---------- Extracted material ----------
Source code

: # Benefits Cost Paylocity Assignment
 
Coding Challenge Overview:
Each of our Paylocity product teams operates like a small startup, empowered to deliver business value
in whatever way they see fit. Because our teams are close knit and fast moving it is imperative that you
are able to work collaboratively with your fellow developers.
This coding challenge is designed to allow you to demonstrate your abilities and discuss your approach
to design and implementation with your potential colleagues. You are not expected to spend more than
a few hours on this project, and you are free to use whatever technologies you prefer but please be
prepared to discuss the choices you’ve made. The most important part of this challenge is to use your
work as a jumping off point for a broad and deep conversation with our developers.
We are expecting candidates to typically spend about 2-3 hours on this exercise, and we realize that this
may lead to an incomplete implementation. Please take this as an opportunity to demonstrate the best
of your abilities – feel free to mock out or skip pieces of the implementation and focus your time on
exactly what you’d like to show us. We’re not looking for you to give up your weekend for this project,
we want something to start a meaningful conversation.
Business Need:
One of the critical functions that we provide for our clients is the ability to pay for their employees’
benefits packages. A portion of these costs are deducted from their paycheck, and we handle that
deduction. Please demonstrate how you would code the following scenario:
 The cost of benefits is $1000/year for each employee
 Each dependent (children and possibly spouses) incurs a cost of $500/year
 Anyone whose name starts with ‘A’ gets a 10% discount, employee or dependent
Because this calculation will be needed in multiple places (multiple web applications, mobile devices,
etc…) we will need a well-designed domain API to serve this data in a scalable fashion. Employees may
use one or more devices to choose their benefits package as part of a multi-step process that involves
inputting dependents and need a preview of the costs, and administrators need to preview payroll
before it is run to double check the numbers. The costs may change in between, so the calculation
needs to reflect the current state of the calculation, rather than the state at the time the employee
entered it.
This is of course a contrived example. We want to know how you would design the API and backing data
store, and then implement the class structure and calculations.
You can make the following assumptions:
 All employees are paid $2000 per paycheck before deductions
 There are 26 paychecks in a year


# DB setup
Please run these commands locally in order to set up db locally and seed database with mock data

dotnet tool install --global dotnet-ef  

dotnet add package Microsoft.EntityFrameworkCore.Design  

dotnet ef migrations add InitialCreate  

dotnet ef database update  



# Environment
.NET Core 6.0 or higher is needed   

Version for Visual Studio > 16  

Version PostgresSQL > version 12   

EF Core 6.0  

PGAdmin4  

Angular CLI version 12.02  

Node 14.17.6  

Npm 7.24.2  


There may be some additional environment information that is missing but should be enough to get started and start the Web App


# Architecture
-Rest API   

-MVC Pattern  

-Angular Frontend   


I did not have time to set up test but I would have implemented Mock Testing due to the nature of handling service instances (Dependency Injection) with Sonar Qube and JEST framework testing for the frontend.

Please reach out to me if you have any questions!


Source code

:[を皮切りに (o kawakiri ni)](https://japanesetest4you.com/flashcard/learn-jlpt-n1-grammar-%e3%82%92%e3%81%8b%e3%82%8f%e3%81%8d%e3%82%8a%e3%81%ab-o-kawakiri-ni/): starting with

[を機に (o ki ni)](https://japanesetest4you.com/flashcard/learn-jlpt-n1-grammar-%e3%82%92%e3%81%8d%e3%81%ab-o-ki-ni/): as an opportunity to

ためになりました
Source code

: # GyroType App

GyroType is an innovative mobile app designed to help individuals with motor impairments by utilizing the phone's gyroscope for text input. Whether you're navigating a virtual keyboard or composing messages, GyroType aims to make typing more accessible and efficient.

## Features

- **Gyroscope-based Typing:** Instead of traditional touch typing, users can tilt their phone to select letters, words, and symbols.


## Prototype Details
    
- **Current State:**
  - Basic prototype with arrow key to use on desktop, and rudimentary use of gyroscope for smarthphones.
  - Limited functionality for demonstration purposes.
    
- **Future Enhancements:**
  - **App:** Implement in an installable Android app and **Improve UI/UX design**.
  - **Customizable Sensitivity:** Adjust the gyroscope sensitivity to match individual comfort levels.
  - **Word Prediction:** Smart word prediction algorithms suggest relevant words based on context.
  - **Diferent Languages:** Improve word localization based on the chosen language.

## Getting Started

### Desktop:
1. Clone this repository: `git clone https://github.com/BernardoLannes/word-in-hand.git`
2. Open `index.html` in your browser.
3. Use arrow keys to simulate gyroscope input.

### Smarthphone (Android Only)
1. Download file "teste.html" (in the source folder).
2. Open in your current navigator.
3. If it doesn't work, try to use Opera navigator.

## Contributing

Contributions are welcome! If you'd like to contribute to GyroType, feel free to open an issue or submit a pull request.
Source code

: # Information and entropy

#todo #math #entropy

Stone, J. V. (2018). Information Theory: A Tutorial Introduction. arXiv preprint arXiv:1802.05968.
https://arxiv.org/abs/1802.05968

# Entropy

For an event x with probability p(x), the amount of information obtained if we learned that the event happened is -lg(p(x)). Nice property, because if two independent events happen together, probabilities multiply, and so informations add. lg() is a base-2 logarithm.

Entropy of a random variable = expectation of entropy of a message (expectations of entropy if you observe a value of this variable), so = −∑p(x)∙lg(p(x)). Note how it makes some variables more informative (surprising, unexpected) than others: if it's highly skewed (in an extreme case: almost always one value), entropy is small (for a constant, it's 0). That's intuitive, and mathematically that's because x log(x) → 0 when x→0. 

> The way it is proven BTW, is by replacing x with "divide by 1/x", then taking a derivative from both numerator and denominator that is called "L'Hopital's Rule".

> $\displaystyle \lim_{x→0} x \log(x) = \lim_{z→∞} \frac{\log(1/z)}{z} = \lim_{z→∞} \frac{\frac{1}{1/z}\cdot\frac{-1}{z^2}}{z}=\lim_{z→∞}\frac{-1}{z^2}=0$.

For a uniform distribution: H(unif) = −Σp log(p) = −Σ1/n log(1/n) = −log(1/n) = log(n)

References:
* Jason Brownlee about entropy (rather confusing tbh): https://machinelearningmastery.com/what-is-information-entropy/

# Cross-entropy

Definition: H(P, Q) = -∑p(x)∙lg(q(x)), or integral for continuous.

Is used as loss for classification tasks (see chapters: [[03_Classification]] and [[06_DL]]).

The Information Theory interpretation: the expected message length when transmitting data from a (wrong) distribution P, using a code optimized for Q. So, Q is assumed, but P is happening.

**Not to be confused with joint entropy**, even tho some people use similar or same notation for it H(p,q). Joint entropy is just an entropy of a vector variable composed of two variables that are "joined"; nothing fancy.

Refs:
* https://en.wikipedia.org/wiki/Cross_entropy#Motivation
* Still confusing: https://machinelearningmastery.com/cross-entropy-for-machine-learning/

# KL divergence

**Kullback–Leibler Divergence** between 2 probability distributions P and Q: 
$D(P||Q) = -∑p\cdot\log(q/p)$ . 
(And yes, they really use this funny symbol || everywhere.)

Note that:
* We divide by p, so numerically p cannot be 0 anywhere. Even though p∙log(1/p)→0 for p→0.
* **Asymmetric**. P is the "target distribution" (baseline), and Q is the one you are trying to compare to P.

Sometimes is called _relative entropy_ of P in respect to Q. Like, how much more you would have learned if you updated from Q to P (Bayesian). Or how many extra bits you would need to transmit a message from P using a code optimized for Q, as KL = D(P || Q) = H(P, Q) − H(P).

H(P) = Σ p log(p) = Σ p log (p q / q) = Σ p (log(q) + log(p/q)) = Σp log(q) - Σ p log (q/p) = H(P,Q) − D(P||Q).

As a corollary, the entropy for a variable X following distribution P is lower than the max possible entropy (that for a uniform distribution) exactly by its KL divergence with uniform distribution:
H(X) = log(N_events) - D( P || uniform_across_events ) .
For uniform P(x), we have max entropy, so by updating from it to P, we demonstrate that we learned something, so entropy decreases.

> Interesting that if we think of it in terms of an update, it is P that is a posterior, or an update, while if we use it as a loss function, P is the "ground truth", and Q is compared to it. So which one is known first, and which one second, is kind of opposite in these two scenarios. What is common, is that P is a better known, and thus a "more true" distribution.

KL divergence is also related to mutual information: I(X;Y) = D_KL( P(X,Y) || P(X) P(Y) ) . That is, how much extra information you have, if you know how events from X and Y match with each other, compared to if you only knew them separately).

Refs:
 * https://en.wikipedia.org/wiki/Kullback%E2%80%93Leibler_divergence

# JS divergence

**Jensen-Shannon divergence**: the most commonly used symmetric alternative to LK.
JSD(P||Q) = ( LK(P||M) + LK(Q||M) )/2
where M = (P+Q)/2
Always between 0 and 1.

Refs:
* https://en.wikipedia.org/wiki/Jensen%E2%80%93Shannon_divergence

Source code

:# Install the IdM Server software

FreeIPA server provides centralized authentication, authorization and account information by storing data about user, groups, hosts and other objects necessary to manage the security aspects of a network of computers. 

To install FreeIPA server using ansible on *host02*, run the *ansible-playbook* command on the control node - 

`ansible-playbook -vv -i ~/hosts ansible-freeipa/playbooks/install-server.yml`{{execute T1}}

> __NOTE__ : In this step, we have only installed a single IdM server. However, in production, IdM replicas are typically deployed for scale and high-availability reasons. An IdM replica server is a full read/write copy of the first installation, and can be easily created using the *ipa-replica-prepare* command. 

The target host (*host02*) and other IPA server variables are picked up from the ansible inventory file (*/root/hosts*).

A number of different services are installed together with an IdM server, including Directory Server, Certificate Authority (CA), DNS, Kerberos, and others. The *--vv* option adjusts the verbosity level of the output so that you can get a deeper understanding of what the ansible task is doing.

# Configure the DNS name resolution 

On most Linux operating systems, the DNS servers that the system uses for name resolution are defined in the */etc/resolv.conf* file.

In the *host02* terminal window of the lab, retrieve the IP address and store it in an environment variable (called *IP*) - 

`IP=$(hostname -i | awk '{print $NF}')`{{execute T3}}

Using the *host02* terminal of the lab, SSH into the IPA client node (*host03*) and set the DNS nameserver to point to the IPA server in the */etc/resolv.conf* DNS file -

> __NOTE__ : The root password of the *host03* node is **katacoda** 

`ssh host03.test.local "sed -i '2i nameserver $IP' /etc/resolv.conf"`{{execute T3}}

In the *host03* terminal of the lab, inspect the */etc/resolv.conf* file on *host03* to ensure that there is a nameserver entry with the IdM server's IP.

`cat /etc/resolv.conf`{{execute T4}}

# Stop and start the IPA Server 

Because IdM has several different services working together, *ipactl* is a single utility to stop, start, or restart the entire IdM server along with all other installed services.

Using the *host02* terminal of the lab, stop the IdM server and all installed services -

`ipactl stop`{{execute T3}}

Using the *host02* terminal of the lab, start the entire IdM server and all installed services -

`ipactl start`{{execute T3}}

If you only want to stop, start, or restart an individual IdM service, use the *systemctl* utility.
----------
- **Exercise prompt**
Search the lines above for the string "mobile", then show every one that has it.

- **Output**
Because this calculation will be needed in multiple places (multiple web applications, mobile devices,
GyroType is an innovative mobile app designed to help individuals with motor impairments by utilizing the phone's gyroscope for text input. Whether you're navigating a virtual keyboard or composing messages, GyroType aims to make typing more accessible and efficient.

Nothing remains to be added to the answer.